How does a flat sheet of material, like plastic or an airtight textile, become an inflatable structure with a three-dimensional shape? The traditional process involves creful design with a lot of trial and error in order to place seams between two or more sheets. That involves a lot of labor, so a team of engineers from the Hasso Plattner Institute developed a new machine called AirTied which can automatically fabricate inflatable structures.
AirTied structures consist of tubular inflatable trusses, which are just flat sheets folded over with the edges welded. Without the machine’s intervention, that material would produce one very long cylinder when inflated. But the AirTied machine can form those tubes into 3D structures by placing knot-like nodes in specific locations, like a clown making balloon animals for kids at a party.
The material comes from a single spool, but AirTied can produce up to five parallel trusses at any time. It accomplishes that by rotating the spool to one of five slots that can either fold the tube or crimp it with a wire tie to create a node. It can, for example, crimp two trusses together in their middles to create an X-shaped structure. The machine controls the lengths of the trusses between nodes by folding each truss over until they’re all ready for crimping.

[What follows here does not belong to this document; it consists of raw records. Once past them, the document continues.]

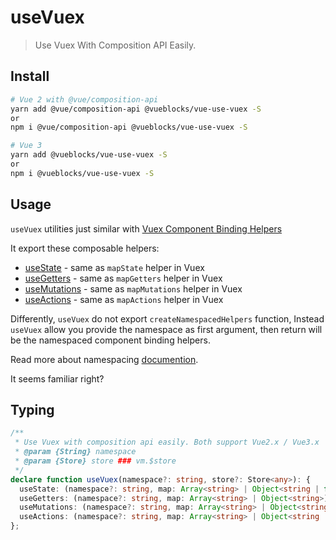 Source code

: # useVuex

> Use Vuex With Composition API Easily.

## Install

```bash
# Vue 2 with @vue/composition-api
yarn add @vue/composition-api @vueblocks/vue-use-vuex -S
or
npm i @vue/composition-api @vueblocks/vue-use-vuex -S

# Vue 3
yarn add @vueblocks/vue-use-vuex -S
or
npm i @vueblocks/vue-use-vuex -S
```

## Usage

`useVuex` utilities just similar with [Vuex Component Binding Helpers](https://vuex.vuejs.org/api/#component-binding-helpers)

It export these composable helpers:

* [useState](./useState.md) - same as `mapState` helper in Vuex
* [useGetters](./useGetters.md) - same as `mapGetters` helper in Vuex
* [useMutations](./useMutations.md) - same as `mapMutations` helper in Vuex
* [useActions](./useActions.md) - same as `mapActions` helper in Vuex

Differently, `useVuex` do not export `createNamespacedHelpers` function, Instead `useVuex` allow you provide
the namespace as first argument, then return will be the namespaced component binding helpers.

Read more about namespacing [documention](./namespacing.md).

It seems familiar right?

## Typing

```ts
/**
 * Use Vuex with composition api easily. Both support Vue2.x / Vue3.x
 * @param {String} namespace
 * @param {Store} store ### vm.$store
 */
declare function useVuex(namespace?: string, store?: Store<any>): {
  useState: (namespace?: string, map: Array<string> | Object<string | function>) => Object<ComputedRef>
  useGetters: (namespace?: string, map: Array<string> | Object<string>) => Object<ComputedRef>
  useMutations: (namespace?: string, map: Array<string> | Object<string | function>) => Object
  useActions: (namespace?: string, map: Array<string> | Object<string | function>) => Object
};
```
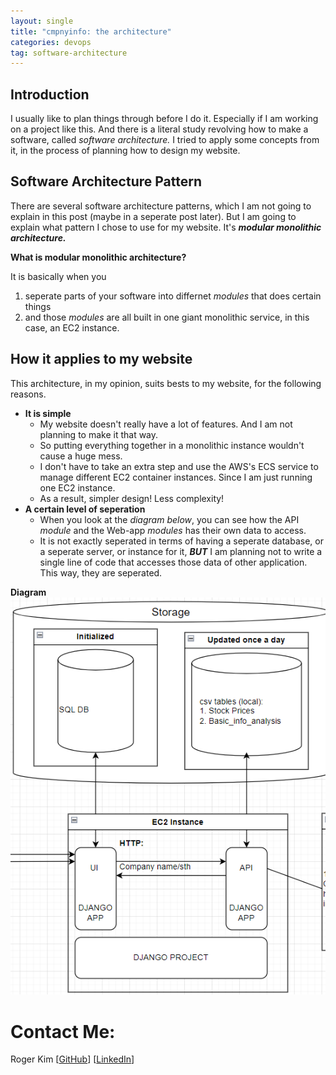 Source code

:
 ```yaml
---
layout: single
title: "cmpnyinfo: the architecture"
categories: devops 
tag: software-architecture
---
```


## Introduction

I usually like to plan things through before I do it. Especially if I am working on a project like this. And there is a literal study revolving how to make a software, called _software architecture._ I tried to apply some concepts from it, in the process of planning how to design my website.

## Software Architecture Pattern

There are several software architecture patterns, which I am not going to explain in this post (maybe in a seperate post later). But I am going to explain what pattern I chose to use for my website. It's ***modular monolithic architecture.***

**What is modular monolithic architecture?**

It is basically when you 
1. seperate parts of your software into differnet _modules_ that does certain things
2. and those _modules_ are all built in one giant monolithic service, in this case, an EC2 instance.

## How it applies to my website

This architecture, in my opinion, suits bests to my website, for the following reasons.

- **It is simple**
    - My website doesn't really have a lot of features. And I am not planning to make it that way.
    - So putting everything together in a monolithic instance wouldn't cause a huge mess.
    - I don't have to take an extra step and use the AWS's ECS service to manage different EC2 container instances. Since I am just running one EC2 instance.
    - As a result, simpler design! Less complexity!
- **A certain level of seperation**
    - When you look at the _diagram below_, you can see how the API _module_ and the Web-app _modules_ has their own data to access.
    - It is not exactly seperated in terms of having a seperate database, or a seperate server, or instance for it, ***BUT*** I am planning not to write a single line of code that accesses those data of other application. This way, they are seperated.

**Diagram** 
![diagram](/assets/img/cmpnyinfo_architecture.png)

# Contact Me:

Roger Kim [[GitHub](https://github.com/kmsrogerkim)] [[LinkedIn](https://www.linkedin.com/in/kmsrogerkim/)]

An Arduino UNO Rev3 board manages that process and the coordination of the motors using a modified version the popular GRBL CNC firmware. That lets it run G-code generated by the AirTied software, which helps users easily and quickly design structures by specifying the lengths of trusses and positions of nodes. The software even estimates the total cost of materials required for a particular structure.
That cost is quite low and the demonstrates the primary advantage of AirTied: its ability to automatically fabricate affordable structures at speed unmatched by other techniques.